## Exercise instructions:
Where in the records does the word "descriptive" appear? Copy each line that holds it.

Saved entries
*** Block opens ***
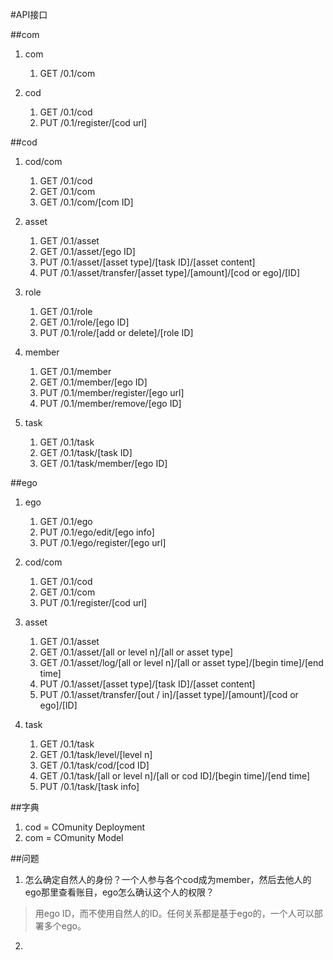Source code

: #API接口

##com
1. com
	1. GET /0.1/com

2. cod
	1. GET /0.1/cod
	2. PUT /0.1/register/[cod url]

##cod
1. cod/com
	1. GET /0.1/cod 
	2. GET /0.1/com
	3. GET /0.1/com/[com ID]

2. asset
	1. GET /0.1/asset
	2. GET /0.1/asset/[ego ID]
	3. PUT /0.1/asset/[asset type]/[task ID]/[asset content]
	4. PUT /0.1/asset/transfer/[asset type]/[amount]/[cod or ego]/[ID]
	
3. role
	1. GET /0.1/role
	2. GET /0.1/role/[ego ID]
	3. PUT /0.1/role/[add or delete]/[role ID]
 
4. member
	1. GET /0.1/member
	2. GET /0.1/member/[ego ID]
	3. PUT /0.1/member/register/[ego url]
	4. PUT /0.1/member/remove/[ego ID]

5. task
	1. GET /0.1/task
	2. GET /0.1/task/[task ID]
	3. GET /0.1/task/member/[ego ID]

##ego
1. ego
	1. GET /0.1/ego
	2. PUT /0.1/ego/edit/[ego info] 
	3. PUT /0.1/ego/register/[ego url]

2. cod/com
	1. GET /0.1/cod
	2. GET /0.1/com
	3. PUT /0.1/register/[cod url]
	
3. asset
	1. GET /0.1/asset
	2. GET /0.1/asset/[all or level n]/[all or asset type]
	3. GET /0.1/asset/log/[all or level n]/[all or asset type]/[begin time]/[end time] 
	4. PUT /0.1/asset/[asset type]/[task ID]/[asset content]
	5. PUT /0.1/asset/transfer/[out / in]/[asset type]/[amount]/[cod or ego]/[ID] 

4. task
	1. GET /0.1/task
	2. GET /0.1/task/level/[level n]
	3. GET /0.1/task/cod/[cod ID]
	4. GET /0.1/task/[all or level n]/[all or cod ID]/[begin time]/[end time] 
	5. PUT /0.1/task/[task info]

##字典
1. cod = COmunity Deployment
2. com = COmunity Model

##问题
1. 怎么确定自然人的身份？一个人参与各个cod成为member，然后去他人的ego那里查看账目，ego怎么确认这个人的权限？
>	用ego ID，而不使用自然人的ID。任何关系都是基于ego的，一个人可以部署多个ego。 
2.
*** Block closes ***
*** Block opens ***
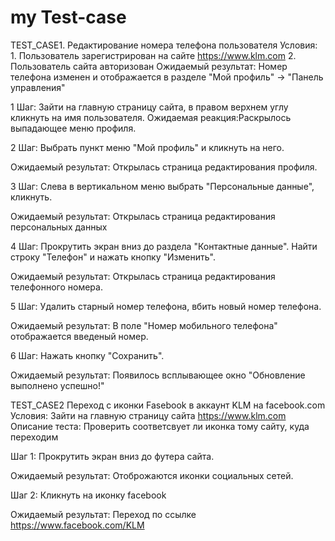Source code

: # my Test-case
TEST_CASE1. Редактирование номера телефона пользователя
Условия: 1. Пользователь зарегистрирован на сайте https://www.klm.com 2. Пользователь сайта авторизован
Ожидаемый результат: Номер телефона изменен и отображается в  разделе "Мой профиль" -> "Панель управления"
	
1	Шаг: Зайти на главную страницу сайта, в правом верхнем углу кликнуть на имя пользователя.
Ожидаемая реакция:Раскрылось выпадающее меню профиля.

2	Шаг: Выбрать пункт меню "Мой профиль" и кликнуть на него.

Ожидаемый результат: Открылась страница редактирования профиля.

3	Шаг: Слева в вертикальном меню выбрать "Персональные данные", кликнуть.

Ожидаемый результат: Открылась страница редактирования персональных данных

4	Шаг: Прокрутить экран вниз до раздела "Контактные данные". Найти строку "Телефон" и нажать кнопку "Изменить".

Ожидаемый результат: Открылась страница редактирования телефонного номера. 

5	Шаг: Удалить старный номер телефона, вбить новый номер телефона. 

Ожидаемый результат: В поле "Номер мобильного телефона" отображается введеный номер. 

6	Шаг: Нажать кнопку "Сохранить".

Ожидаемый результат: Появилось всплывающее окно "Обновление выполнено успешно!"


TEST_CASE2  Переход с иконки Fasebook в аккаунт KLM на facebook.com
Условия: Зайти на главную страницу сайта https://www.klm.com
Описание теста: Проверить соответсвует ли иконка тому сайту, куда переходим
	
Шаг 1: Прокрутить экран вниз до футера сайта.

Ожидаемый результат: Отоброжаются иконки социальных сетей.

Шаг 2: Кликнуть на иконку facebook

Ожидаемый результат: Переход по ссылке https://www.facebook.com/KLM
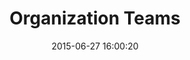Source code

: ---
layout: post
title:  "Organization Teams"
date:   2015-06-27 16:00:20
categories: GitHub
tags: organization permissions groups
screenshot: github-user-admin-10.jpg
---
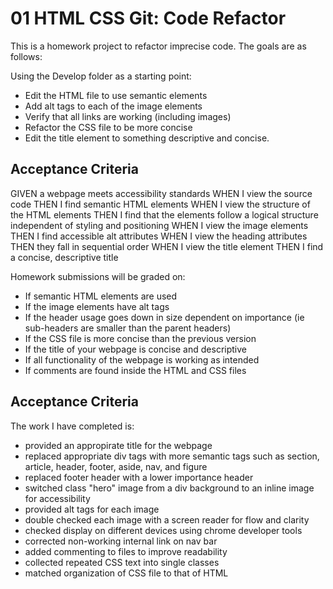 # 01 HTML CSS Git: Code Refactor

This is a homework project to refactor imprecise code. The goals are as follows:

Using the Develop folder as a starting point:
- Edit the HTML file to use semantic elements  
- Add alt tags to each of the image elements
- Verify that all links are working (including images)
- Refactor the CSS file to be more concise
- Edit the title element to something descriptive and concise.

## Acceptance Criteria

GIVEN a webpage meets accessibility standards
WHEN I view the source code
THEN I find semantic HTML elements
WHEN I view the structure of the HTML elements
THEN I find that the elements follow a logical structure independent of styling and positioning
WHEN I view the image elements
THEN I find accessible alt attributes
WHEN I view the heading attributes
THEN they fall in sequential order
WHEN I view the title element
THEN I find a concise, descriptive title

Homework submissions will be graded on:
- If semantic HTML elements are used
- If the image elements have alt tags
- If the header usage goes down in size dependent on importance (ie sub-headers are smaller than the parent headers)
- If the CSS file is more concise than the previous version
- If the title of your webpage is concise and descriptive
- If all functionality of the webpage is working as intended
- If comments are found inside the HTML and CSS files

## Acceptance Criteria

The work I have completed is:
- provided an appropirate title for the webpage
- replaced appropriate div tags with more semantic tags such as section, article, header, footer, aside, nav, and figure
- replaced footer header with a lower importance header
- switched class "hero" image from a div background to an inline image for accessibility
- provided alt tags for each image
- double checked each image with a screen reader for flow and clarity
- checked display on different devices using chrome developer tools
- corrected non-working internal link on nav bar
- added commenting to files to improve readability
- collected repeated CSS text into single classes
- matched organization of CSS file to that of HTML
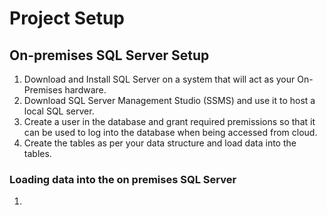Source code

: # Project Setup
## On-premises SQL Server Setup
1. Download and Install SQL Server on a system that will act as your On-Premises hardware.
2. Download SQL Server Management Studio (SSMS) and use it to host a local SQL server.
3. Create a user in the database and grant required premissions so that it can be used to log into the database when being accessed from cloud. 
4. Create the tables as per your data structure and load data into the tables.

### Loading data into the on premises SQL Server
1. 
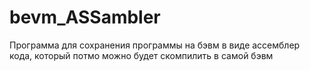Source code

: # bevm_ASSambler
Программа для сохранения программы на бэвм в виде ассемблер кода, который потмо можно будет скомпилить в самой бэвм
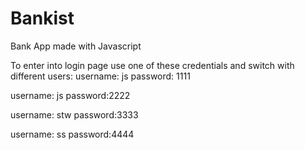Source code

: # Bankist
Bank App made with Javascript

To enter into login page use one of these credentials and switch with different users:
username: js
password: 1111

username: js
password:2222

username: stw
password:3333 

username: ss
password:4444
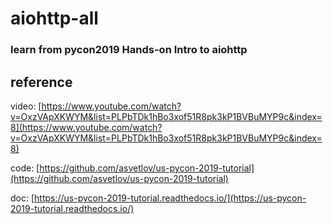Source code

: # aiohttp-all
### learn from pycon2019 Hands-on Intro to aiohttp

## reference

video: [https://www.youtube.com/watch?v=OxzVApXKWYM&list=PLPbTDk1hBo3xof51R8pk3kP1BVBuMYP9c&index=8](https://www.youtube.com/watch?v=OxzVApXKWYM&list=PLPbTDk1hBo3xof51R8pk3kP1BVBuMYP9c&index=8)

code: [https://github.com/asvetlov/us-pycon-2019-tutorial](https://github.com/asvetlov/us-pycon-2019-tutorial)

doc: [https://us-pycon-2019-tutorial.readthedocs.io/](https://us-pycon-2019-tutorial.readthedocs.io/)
*** Block closes ***
## Task solution:
- Edit the title element to something descriptive and concise.
THEN I find a concise, descriptive title
- If the title of your webpage is concise and descriptive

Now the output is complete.